Our children are our children—even when they have their own.  Our son Jeremy has two children, and therefore is a legitimate grownup. Although he is thirty-nine years old, he is as fun-loving as either one of his kids.

For example, on every birthday, Jeremy goes to McDonald’s and eats the number of chicken McNuggets equal to his age. He entered a McNugget-eating contest once and ended up on the McDonald’s Hall of Fame website.  Not exactly the role model you would want for your grandchildren…
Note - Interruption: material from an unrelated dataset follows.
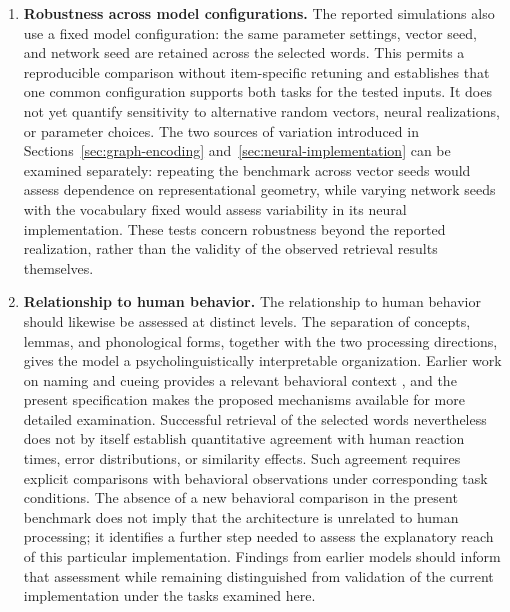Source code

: \begin{enumerate}
\item \textbf{Robustness across model configurations.} The reported simulations also use a fixed model configuration: the same parameter settings, vector seed, and network seed are retained across the selected words. This permits a reproducible comparison without item-specific retuning and establishes that one common configuration supports both tasks for the tested inputs. It does not yet quantify sensitivity to alternative random vectors, neural realizations, or parameter choices. The two sources of variation introduced in Sections~\ref{sec:graph-encoding} and~\ref{sec:neural-implementation} can be examined separately: repeating the benchmark across vector seeds would assess dependence on representational geometry, while varying network seeds with the vocabulary fixed would assess variability in its neural implementation. These tests concern robustness beyond the reported realization, rather than the validity of the observed retrieval results themselves.

\item \textbf{Relationship to human behavior.} The relationship to human behavior should likewise be assessed at distinct levels. The separation of concepts, lemmas, and phonological forms, together with the two processing directions, gives the model a psycholinguistically interpretable organization. Earlier work on naming and cueing provides a relevant behavioral context \citep{stille2020}, and the present specification makes the proposed mechanisms available for more detailed examination. Successful retrieval of the selected words nevertheless does not by itself establish quantitative agreement with human reaction times, error distributions, or similarity effects. Such agreement requires explicit comparisons with behavioral observations under corresponding task conditions. The absence of a new behavioral comparison in the present benchmark does not imply that the architecture is unrelated to human processing; it identifies a further step needed to assess the explanatory reach of this particular implementation. Findings from earlier models should inform that assessment while remaining distinguished from validation of the current implementation under the tasks examined here.


\end{enumerate}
One year he decided to have a meat-free September.  A huge carnivore, this was the supreme sacrifice for Jeremy. He got friends to support him and he raised some money for charity.  It was a struggle, but he made it, probably because September only has thirty days.

So we didn’t think much about it last month when he said he was going to eat an apple every day in February.  No big deal.  But then he told us last week that he has extended his commitment to1000 days, and who knows after that?

Perhaps the U.S. Apple Association will also want him on their website.

Our kid does the darndest things.


Looking Back, Looking Forward

Recently, we went to a 70th birthday party for a close friend.  He is an internationally known academic, an authority in his field and one of the most modest, generous and loving people I know. 

Three of his college roommates were there along with about two- dozen other guests.  We’ve known him for more than twenty years and we were probably the newest of his friends there.  The toasts were amusing and moving; it was a love fest.  But it was more about celebrating the past than anticipating the future.

Everyone making toasts expressed their hope to celebrate his 75th  birthday with him.  But, looking around the room, I felt a bit of a chill run down my spine.  I couldn’t help but think that some of us might not be there in five years. 

At our age, looking back is easy.  Looking forward is a bit more difficult.


Sadie Hawkins Day

Yesterday was February 29th, aka Sadie Hawkins Day.  Sadie was the daughter of one of Dogpatch’s earliest settlers, Hekzebiah Hawkins.  When she reached age thirty-five and was still a spinster, according to Wikipedia, her father called together the eligible bachelors of Dogpatch and declared that day to be Sadie Hawkins Day. “When ah fires [my gun] all o' yo' kin start a-runnin,” he said. “When ah fires agin - after givin' yo' a fair start - Sadie starts a runnin'. Th' one she ketches'll be her husband."

Forty-four years (or eleven February 29’s) ago, I was skiing in Lech, Austria with my boyfriend Peter.  Riding up on the chairlift, I reminded him that it was Sadie Hawkins Day, and that meant I could ask him to marry me.  So I asked him.  He turned me down, saying that when he was ready to get married, he would do the asking.

Four months later, he did.  Forty-four years later, I believe it was worth the wait.